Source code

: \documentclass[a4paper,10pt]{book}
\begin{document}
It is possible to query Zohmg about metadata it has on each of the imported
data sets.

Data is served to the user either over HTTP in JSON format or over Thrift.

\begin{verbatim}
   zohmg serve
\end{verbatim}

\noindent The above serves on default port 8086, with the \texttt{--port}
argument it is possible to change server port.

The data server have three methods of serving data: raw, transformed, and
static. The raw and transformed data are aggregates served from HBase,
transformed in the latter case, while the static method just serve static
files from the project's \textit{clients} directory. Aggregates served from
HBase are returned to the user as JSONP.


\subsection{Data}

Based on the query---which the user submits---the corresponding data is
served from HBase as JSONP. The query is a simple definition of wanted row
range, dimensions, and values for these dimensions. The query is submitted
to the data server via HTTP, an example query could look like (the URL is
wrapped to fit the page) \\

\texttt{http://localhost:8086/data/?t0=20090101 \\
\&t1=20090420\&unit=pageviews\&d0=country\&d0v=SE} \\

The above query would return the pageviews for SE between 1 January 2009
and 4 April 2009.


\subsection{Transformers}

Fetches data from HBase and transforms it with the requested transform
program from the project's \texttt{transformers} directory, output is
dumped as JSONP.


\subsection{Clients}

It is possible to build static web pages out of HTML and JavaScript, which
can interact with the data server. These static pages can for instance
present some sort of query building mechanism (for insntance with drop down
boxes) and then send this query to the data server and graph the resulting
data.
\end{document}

*****

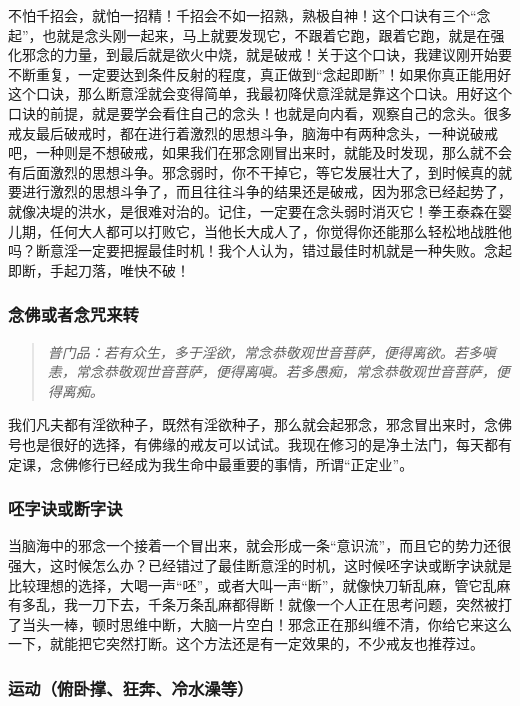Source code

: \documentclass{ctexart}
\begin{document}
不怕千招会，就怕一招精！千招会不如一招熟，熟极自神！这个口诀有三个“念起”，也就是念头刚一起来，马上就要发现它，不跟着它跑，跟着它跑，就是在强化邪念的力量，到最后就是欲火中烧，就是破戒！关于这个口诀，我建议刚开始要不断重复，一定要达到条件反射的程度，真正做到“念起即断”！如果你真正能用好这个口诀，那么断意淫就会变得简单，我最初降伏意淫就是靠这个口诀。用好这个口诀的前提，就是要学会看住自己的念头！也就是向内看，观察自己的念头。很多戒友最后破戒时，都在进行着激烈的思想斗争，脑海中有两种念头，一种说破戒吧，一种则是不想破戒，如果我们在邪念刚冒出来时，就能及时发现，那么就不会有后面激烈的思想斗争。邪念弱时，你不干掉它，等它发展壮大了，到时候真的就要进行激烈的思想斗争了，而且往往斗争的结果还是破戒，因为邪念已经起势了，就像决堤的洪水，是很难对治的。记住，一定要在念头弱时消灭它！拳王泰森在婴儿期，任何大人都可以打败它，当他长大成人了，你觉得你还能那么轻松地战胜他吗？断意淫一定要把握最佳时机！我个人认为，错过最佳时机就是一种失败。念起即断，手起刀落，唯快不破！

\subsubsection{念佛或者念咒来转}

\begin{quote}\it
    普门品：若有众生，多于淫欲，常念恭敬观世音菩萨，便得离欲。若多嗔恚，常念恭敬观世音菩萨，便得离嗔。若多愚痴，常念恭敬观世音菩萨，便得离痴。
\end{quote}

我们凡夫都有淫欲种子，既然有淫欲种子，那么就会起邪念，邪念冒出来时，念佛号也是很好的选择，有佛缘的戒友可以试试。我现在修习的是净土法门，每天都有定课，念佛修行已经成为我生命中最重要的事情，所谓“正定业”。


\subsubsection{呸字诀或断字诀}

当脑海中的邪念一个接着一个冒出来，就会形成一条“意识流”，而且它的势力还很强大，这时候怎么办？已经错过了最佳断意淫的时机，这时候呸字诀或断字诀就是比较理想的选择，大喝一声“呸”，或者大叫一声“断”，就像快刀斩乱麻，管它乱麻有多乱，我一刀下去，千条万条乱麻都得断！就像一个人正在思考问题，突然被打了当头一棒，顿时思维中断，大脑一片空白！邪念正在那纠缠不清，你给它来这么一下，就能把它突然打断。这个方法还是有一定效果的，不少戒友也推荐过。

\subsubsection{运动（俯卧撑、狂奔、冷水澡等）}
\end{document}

*****

» TASK STATEMENT: How many lines of the listing above carry the string "from"? Report that number with no other text.

» ANSWER SECTION: 5